When we witness wickedness we are called to recognize ourselves. When we see ourselves we are calle to call on the name of the Lord. Repent, and believe the gospel. It is what we all need to hear, submit to, embrace, proclaim and rest in.
Romans 7
…15 I do not understand what I do. For what I want to do I do not do, but what I hate I do. 16 And if I do what I do not want to do, I agree that the law is good. 17 As it is, it is no longer I myself who do it, but it is sin living in me. 18 For I know that good itself does not dwell in me, that is, in my sinful nature.[c] For I have the desire to do what is good, but I cannot carry it out. 19 For I do not do the good I want to do, but the evil I do not want to do—this I keep on doing. 20 Now if I do what I do not want to do, it is no longer I who do it, but it is sin living in me that does it.
21 So I find this law at work: Although I want to do good, evil is right there with me. 22 For in my inner being I delight in God’s law; 23 but I see another law at work in me, waging war against the law of my mind and making me a prisoner of the law of sin at work within me. 24 What a wretched man I am! Who will rescue me from this body that is subject to death? 25 Thanks be to God, who delivers me through Jesus Christ our Lord!
So then, I myself in my mind am a slave to God’s law, but in my sinful nature[d] a slave to the law of sin.
James 3
…Consider what a great forest is set on fire by a small spark. 6 The tongue also is a fire, a world of evil among the parts of the body.
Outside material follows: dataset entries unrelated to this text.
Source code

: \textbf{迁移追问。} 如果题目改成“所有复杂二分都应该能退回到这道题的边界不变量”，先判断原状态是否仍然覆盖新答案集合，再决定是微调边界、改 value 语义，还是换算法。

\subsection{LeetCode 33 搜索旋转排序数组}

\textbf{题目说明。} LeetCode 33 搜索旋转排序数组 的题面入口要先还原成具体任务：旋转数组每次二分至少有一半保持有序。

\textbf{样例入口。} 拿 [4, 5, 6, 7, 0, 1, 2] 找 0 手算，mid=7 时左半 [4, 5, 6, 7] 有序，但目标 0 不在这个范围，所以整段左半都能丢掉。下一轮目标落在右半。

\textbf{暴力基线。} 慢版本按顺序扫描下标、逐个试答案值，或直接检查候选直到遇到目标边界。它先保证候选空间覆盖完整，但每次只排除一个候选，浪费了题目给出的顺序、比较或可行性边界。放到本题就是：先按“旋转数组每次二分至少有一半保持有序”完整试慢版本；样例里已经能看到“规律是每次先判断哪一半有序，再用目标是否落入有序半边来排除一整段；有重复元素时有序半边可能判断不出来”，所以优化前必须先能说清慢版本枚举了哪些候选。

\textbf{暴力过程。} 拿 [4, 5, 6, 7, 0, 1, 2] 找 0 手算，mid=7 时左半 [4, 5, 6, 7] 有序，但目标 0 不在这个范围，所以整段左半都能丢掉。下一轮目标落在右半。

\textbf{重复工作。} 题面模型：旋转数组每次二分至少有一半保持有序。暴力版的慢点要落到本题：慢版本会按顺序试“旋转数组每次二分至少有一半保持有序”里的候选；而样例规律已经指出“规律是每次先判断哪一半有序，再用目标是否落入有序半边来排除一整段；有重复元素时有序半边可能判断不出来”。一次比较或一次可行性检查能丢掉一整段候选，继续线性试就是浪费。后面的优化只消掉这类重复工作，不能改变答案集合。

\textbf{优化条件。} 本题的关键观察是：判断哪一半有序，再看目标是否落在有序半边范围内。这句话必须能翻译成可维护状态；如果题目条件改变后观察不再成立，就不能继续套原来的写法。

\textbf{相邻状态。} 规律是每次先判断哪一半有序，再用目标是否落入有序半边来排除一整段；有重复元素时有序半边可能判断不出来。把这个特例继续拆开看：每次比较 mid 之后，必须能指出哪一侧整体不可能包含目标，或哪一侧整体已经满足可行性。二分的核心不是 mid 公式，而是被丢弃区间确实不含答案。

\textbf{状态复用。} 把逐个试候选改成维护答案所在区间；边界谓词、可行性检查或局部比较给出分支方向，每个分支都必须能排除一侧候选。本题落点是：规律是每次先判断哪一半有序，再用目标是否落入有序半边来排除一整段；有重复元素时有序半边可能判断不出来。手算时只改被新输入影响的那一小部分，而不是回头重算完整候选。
It corrupts the whole body, sets the whole course of one’s life on fire, and is itself set on fire by hell.
7 All kinds of animals, birds, reptiles and sea creatures are being tamed and have been tamed by mankind, 8 but no human being can tame the tongue. It is a restless evil, full of deadly poison.
9 With the tongue we praise our Lord and Father, and with it we curse human beings, who have been made in God’s likeness. 10 Out of the same mouth come praise and cursing. My brothers and sisters, this should not be. 11 Can both fresh water and salt water flow from the same spring? 12 My brothers and sisters, can a fig tree bear olives, or a grapevine bear figs? Neither can a salt spring produce fresh water.